Sensors & Kernel 2.6.11+


Two days ago a strange phenomenon caused several of my boxes at 012 to fail. I am in Cyprus, so I had to rely on the staff on location, and on friends who went to the server farm to check if anything can be done. It was later revealed that one power supply failed completely and had to be replaced. Another machine had a corrupt FS; things were made worse by the fact Linux does not yet “love” SATA drives, it shows the partition is mounted RW (Read/Write) while it really is RO (Read Only), but I confirmed this strange behavior with colleagues from channel #debian on freenode, so once this psychological hurdle had passed, I called staff on location and walked them through a reboot of the box, with properly answering questions asked by fsck.ext3.

Yet another machine could not see the SATA drive, I asked on location staff to inspect cables, and they found nothing wrong.

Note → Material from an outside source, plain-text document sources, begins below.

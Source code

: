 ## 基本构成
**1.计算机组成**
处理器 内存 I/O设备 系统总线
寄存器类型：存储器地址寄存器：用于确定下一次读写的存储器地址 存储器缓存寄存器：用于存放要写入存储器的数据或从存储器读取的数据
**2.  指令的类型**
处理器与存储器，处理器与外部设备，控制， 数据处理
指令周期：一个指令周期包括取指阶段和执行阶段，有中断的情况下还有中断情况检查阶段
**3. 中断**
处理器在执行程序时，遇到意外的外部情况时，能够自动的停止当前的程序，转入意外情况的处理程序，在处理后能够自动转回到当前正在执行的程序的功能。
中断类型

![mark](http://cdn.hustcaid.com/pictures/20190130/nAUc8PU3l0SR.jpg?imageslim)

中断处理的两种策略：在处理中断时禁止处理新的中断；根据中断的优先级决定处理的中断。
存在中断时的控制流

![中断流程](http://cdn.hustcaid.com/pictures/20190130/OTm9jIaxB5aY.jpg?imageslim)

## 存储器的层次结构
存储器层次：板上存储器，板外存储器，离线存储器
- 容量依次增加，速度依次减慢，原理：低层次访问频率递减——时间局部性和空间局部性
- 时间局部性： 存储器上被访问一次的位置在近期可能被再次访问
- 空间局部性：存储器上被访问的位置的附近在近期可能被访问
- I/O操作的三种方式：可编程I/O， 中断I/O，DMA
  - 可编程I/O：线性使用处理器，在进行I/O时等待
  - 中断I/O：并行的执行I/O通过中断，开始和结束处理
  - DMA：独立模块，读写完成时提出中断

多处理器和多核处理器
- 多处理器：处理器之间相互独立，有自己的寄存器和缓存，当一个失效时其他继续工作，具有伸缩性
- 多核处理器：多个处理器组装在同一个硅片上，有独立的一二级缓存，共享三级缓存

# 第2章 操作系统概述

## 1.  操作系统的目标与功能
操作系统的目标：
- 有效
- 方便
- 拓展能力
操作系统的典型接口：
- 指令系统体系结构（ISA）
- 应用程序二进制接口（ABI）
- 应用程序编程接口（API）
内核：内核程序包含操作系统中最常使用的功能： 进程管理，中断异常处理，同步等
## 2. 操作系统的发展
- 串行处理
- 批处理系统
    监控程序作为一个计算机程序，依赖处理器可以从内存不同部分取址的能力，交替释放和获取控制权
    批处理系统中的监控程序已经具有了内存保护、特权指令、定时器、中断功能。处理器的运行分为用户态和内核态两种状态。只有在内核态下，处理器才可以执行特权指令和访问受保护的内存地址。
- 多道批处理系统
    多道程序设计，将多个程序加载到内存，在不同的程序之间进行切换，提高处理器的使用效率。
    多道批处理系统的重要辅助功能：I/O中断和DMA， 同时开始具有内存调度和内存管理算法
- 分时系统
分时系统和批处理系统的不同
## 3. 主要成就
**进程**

On the other hand my friend Milez found that the plastic enclosure of the SATA Power connector was broken! Sabotage? Maybe… and maybe the on location staff broke it while removing it and re-inserting it… But the bigger question is still: why did this all happen in the first place?

Some more background: I was using kernel 2.6.9 up until 2 weeks ago. I know it’s old, and 2.6.13 stable is out for a few weeks, but I am using Debian, and I like using debianized kernel package sources that I later modify myself. Anyway version 2.6.9 had serious issues with certain sensor chips on my motherboards, and I could not read motherboard temperatures or voltages. It was not until early this morning that I realized this was fixed in 2.6.11 and later versions.

I mainly have two routine modifications: 1) The enabling of various grsecurity & pax features 2) The manual patching of a newer sk98lin kernel module for the Syskonnect Marvell Yukon 1 gigabit onboard ethernet adapter I have on my Intel D915GUX motherboards.

So today I installed lm-sensors again, and hurray, it now properly detects my sensors and shows temperatures and voltages, including ALARM signals when they happen. I also installed sensorsd and librrd (to plot graphs). I am now investigating simple ways to generate such plots that will update every few minutes. If I had such graphs before, I might have been able to point a blaming finger at 012 for poor electricity, or unusually high temperatures in the farm. It would then be much easier for me to ask for compensation for damages incurred. So remember boys & girls: Saving a log of temperatures and voltages is important! It’s not just a fun tool, and while it may not save you the headache (disasters happen anyway), but at least the compensation will help a little.